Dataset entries
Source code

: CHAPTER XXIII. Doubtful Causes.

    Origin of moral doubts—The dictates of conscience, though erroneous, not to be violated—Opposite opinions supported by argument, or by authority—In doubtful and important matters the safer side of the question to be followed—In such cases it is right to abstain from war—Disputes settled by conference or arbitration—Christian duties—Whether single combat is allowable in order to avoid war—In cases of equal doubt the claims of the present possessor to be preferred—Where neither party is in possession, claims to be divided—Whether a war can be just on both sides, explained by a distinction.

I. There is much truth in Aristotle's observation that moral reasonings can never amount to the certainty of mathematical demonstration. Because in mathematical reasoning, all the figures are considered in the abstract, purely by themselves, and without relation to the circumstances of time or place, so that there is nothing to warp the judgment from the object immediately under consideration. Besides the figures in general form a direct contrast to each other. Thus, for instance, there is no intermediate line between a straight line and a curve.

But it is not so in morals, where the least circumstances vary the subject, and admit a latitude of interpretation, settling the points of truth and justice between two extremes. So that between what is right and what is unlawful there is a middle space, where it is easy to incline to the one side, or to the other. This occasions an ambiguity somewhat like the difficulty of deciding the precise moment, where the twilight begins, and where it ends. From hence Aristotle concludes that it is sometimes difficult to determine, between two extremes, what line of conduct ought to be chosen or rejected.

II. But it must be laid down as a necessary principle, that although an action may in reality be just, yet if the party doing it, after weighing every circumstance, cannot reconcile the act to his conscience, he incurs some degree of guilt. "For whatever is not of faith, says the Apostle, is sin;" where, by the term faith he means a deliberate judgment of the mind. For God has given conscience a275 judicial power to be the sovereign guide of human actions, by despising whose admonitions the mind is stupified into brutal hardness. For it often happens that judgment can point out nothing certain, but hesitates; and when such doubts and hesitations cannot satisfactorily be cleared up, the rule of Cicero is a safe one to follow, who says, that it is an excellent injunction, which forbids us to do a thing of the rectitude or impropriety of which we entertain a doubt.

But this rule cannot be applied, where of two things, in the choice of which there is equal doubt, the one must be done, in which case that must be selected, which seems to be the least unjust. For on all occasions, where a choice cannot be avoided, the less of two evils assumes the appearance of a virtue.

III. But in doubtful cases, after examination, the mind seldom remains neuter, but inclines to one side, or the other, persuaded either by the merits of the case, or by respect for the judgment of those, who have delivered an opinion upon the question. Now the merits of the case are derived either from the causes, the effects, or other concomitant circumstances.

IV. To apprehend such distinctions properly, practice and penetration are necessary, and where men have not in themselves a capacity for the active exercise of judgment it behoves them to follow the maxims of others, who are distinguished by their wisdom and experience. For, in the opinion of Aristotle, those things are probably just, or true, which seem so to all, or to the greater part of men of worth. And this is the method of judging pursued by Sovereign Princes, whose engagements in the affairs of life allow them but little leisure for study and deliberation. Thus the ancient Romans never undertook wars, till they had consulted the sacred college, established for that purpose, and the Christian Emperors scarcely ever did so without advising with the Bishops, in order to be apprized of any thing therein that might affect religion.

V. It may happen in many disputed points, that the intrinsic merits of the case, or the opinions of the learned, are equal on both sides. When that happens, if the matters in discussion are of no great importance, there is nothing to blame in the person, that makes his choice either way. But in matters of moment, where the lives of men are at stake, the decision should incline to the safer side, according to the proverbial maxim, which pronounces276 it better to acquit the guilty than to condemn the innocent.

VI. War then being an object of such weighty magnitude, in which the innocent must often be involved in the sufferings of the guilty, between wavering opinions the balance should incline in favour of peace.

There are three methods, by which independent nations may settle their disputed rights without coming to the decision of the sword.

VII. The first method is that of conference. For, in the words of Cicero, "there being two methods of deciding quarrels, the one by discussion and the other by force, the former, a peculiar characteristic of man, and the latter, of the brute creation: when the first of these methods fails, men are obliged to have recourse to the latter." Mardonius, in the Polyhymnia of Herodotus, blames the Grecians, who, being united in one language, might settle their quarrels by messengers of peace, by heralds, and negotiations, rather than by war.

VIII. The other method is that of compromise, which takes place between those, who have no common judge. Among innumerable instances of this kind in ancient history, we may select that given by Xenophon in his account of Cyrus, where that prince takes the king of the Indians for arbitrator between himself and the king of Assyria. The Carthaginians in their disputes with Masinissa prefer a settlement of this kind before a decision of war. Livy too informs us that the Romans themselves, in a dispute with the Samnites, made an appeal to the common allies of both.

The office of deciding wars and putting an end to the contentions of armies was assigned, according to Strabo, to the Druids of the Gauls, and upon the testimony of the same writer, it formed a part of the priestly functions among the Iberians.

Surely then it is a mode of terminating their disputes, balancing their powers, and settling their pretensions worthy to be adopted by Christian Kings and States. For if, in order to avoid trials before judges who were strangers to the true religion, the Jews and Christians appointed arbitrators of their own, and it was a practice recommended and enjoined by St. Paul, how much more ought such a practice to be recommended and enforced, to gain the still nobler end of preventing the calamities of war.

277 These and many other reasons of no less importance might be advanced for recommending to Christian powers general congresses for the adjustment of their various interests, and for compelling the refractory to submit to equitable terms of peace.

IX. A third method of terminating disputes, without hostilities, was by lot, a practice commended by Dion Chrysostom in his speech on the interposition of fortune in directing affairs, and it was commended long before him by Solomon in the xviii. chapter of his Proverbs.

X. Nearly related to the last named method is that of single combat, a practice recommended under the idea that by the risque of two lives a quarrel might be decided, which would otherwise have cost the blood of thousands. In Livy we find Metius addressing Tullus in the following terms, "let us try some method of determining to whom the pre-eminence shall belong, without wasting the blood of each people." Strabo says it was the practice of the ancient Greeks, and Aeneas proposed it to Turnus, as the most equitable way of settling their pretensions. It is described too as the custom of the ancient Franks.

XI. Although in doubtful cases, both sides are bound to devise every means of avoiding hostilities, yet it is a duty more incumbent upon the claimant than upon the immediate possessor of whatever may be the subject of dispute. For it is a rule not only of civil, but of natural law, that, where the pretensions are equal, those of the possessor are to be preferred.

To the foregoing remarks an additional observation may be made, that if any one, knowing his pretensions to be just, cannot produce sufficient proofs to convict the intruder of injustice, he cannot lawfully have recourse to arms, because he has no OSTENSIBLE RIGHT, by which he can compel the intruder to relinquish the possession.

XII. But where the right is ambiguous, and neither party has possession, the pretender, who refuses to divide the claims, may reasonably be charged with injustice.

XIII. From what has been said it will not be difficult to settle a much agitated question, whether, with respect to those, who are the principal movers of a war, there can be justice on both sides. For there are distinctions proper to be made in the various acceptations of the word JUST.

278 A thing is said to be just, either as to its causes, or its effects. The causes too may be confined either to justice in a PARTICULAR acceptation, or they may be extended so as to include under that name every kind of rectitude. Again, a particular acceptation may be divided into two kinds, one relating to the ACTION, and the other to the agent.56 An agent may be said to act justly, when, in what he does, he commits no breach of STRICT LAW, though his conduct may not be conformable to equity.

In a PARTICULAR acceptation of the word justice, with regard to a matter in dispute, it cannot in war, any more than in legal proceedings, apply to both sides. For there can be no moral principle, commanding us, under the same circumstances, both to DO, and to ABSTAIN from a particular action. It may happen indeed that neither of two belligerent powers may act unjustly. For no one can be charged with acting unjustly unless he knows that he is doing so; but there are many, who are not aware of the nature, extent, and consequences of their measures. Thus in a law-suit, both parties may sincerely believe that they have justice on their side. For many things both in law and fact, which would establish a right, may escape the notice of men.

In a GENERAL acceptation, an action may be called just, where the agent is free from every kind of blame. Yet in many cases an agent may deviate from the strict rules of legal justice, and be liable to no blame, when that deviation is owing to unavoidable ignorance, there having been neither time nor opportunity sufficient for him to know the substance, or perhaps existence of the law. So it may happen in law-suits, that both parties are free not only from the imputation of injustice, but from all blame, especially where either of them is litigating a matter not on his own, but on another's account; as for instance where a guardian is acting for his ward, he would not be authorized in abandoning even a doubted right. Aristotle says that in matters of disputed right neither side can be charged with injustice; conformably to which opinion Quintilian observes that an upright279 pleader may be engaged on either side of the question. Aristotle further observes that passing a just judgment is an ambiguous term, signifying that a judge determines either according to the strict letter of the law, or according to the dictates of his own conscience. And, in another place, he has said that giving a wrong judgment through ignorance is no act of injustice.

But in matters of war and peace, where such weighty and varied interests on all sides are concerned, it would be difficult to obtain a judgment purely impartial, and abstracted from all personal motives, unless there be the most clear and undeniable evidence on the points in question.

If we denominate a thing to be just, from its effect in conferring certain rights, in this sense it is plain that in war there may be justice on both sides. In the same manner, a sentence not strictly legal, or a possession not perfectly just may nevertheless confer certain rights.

> **Problem to solve**: Transcribe, exactly and without additions, the lines of the records above, beginning with the line that contains "278 A thing" and ending with the line that contains "In a PARTICULAR acceptation of", both included.

> **Answer to this problem**:
278 A thing is said to be just, either as to its causes, or its effects. The causes too may be confined either to justice in a PARTICULAR acceptation, or they may be extended so as to include under that name every kind of rectitude. Again, a particular acceptation may be divided into two kinds, one relating to the ACTION, and the other to the agent.56 An agent may be said to act justly, when, in what he does, he commits no breach of STRICT LAW, though his conduct may not be conformable to equity.

In a PARTICULAR acceptation of the word justice, with regard to a matter in dispute, it cannot in war, any more than in legal proceedings, apply to both sides. For there can be no moral principle, commanding us, under the same circumstances, both to DO, and to ABSTAIN from a particular action. It may happen indeed that neither of two belligerent powers may act unjustly. For no one can be charged with acting unjustly unless he knows that he is doing so; but there are many, who are not aware of the nature, extent, and consequences of their measures. Thus in a law-suit, both parties may sincerely believe that they have justice on their side. For many things both in law and fact, which would establish a right, may escape the notice of men.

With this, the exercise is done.